Plain-text document sources:
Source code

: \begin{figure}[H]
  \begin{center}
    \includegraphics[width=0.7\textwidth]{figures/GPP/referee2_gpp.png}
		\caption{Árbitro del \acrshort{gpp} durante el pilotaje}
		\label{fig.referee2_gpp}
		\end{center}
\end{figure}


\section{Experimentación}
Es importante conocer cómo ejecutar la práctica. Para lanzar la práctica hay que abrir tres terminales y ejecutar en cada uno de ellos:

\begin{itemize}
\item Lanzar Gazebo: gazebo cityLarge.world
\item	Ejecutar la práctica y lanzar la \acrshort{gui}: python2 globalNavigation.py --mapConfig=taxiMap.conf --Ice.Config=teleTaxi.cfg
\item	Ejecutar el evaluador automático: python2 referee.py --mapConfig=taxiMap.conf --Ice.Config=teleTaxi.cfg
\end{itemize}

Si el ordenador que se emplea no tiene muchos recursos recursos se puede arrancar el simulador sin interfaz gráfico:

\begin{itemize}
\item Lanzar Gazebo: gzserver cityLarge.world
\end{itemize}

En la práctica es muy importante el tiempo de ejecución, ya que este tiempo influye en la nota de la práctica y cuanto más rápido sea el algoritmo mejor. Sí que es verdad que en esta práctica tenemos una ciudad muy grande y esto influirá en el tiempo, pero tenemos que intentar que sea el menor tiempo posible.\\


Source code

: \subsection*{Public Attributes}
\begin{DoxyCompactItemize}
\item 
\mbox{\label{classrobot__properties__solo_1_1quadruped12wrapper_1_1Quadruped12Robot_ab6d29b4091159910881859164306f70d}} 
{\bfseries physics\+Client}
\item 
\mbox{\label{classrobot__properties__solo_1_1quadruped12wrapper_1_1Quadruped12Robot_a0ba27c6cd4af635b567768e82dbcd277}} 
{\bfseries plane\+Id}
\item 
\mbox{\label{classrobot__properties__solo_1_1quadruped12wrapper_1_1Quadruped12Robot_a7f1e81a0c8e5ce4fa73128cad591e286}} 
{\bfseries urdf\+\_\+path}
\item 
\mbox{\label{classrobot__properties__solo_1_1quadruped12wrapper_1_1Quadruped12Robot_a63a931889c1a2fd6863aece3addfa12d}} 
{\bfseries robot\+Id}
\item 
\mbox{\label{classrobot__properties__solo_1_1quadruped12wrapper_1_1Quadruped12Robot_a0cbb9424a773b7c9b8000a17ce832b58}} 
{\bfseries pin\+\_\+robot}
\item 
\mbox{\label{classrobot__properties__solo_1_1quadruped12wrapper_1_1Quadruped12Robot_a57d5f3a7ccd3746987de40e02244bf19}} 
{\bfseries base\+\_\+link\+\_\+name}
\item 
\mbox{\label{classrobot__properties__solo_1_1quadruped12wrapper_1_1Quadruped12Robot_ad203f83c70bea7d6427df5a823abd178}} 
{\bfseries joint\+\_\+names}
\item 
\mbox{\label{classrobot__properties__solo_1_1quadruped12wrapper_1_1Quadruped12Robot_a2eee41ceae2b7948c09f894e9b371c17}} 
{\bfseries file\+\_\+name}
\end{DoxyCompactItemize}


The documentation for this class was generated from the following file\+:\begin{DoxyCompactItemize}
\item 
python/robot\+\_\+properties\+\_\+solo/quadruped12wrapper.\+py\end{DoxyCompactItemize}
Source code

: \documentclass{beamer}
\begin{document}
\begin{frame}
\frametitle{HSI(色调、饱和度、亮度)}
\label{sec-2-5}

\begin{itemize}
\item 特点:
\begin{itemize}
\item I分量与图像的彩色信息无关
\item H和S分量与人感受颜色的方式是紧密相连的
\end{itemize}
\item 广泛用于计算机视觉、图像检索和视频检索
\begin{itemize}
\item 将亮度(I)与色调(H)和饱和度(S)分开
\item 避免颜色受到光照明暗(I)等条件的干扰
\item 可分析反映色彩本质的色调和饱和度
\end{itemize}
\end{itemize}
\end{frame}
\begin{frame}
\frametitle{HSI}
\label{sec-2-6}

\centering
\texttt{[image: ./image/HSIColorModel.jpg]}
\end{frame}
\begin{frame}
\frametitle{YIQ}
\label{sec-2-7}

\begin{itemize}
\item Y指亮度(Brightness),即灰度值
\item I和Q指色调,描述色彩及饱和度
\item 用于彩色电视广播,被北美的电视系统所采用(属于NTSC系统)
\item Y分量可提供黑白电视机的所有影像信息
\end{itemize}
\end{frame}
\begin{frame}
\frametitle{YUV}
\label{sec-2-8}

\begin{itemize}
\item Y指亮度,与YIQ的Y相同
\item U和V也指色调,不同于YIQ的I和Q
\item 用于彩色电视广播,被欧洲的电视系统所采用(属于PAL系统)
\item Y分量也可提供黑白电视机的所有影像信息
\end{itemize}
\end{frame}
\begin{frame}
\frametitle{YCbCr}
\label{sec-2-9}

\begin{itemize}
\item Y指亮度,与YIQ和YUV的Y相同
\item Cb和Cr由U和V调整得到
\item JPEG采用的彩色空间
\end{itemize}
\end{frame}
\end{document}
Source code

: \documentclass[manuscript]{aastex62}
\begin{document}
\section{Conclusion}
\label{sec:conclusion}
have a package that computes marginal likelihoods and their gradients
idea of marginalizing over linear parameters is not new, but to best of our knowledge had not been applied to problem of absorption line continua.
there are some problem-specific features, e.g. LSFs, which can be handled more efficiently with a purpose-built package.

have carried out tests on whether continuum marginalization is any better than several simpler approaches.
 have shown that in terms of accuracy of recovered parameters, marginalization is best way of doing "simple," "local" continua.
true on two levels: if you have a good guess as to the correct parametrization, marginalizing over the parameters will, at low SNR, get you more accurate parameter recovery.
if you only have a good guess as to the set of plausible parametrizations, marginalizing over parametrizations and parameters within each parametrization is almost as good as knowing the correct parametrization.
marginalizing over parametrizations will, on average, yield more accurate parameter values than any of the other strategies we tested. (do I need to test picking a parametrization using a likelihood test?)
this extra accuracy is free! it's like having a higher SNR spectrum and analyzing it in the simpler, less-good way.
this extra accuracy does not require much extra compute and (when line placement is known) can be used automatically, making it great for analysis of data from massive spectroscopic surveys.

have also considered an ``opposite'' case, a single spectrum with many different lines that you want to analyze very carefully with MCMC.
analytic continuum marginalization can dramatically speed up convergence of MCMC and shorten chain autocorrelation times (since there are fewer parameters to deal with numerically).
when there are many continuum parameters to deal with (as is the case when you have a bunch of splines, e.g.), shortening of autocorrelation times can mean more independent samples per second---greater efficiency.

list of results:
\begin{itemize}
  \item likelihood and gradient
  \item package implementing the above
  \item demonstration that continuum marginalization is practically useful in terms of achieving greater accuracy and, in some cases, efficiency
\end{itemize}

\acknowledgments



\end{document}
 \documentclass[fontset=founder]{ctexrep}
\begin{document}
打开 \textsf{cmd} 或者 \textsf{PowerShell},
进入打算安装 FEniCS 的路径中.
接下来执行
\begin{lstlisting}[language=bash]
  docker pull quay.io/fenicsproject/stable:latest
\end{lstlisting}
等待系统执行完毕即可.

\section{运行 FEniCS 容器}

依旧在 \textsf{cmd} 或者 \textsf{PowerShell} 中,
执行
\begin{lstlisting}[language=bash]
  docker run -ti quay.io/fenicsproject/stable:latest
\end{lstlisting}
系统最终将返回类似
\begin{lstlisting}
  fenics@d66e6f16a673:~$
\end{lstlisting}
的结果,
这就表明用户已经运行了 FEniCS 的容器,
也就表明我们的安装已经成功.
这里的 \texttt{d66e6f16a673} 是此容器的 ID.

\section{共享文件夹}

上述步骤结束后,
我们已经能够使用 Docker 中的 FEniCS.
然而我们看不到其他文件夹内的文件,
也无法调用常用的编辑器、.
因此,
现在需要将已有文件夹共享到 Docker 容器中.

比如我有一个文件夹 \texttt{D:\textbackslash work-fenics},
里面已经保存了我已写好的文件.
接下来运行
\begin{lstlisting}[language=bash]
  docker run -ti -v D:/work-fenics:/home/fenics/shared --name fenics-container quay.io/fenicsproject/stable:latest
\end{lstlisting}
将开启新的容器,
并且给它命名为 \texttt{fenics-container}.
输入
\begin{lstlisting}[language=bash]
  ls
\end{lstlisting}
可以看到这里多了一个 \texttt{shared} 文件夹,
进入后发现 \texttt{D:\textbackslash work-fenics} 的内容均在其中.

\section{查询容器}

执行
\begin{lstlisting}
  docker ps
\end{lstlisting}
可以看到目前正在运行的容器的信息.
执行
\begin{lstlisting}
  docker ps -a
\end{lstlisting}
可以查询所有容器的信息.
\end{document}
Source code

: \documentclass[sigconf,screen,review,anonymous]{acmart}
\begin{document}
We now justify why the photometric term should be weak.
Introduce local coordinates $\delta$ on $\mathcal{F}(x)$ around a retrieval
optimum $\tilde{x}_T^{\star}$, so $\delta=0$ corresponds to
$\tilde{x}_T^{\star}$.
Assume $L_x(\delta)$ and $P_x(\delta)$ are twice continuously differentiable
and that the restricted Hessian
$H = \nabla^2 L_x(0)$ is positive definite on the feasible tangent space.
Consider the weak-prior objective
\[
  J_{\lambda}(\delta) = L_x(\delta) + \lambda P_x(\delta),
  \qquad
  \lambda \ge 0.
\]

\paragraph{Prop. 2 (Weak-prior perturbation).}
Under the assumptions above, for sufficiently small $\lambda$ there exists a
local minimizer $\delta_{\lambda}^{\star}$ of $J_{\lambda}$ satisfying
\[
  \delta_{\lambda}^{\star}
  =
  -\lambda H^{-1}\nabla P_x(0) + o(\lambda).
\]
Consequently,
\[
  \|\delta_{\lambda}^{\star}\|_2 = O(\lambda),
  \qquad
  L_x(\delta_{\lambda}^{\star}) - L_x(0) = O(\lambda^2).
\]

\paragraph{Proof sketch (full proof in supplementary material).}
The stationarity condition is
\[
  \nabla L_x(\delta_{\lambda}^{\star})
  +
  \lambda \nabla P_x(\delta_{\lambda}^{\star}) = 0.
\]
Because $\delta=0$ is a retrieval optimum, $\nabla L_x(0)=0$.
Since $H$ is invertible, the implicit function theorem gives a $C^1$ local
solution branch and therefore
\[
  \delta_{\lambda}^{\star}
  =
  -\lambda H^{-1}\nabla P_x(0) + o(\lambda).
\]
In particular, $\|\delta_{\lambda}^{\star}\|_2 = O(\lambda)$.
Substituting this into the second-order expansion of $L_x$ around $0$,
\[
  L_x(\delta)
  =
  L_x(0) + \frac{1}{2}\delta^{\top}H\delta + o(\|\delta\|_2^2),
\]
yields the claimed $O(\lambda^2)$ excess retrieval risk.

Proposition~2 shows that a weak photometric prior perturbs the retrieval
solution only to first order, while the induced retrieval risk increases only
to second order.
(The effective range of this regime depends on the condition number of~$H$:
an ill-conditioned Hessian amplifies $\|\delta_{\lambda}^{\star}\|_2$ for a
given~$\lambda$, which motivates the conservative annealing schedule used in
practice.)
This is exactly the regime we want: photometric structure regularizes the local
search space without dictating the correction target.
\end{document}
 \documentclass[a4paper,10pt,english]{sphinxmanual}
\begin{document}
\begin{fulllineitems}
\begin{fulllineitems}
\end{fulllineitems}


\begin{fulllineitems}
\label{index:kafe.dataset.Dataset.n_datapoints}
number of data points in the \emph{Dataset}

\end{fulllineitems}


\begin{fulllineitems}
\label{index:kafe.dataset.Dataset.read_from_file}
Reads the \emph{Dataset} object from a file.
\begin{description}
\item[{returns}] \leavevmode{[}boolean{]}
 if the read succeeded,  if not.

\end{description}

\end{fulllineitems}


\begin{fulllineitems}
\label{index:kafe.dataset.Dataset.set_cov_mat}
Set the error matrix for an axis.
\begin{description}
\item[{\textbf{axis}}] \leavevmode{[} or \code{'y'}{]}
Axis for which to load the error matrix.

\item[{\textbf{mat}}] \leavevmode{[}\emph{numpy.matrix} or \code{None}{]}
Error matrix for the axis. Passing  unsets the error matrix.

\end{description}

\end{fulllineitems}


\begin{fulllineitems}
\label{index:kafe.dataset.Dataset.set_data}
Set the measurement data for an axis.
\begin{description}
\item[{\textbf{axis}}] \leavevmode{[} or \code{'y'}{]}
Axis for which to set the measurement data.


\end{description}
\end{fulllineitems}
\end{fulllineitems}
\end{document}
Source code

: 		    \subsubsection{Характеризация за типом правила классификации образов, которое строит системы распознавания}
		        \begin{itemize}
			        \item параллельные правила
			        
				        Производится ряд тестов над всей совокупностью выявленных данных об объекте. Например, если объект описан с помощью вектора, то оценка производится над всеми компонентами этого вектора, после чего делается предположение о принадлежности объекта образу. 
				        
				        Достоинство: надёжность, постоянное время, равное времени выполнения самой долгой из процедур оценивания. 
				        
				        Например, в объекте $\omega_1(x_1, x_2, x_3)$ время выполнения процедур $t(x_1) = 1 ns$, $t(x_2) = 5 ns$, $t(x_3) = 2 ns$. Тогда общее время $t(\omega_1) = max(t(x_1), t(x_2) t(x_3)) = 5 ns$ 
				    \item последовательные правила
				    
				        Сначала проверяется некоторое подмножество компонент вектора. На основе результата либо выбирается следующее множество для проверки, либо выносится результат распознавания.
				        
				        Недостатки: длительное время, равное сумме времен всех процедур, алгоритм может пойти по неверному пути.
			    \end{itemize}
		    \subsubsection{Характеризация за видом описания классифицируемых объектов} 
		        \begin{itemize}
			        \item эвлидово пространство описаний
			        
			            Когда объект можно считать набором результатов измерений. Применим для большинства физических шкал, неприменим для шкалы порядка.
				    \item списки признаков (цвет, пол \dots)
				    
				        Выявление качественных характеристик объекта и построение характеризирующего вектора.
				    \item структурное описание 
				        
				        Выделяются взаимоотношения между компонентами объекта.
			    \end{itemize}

• INSTRUCTIONS FOR THE TASK:
Across the data above, how many lines include the word "fenicsproject"? Give only the count.

• FINAL ANSWER:
3